Che cosa pensa dello schwa? 

“Per gli usi burocratici va benissimo. Però se ho qualcosa di scritto devo anche essere in grado di leggerlo a voce alta. Viene prima la voce e poi la scrittura. Il linguaggio naturale e quello letterario potranno pure infastidire, ma pazienza, non sono mica fatti per coccolare. Se no andrebbe censurato il 90 per cento della letteratura”.

Cosa che in parte sta accadendo...

“La cancel culture è espressione di movimenti neopuritani, mentre la letteratura è il regno del desiderio e della libertà e dunque anche del rischio. Che qualcuno possa offendersi leggendo un libro è un segno di vitalità. Immaginiamo una letteratura del tutto inoffensiva: che orrore! Gli unici problemi per un artista sono di natura artistica. Essere un pessimo artista, un pessimo scrittore, questo sì che è offensivo”. 

Lo scrittore è apolitico?

“Non in quanto cittadino, ma in quanto scrittore è impolitico. Io quando scrivo non voglio essere il paladino di niente. Perché se vuoi fare il paladino, fai un’azione politica”. 

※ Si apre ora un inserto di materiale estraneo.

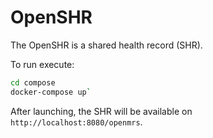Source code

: # OpenSHR

The OpenSHR is a shared health record (SHR).

To run execute:

```bash
cd compose
docker-compose up`
```

After launching, the SHR will be available on `http://localhost:8080/openmrs`.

È sicuro? In Cronistoria di un pensiero infame ha parlato di immigrazione. E non è stato l’unico caso...

“Certo, ma l’ho fatto solo per chiarire un po’ di cose, diciamo, per un puntiglio illuminista. Adesso, per esempio, qualcuno invoca il blocco navale contro l’immigrazione, ma sapete cosa significa, nella pratica? Che se una barca prova ad aggirare il blocco va speronata e affondata. In mare funziona così, in mare non ci sono strade segnate. Dunque, questa mia sarebbe una posizione ideologica? Non credo”.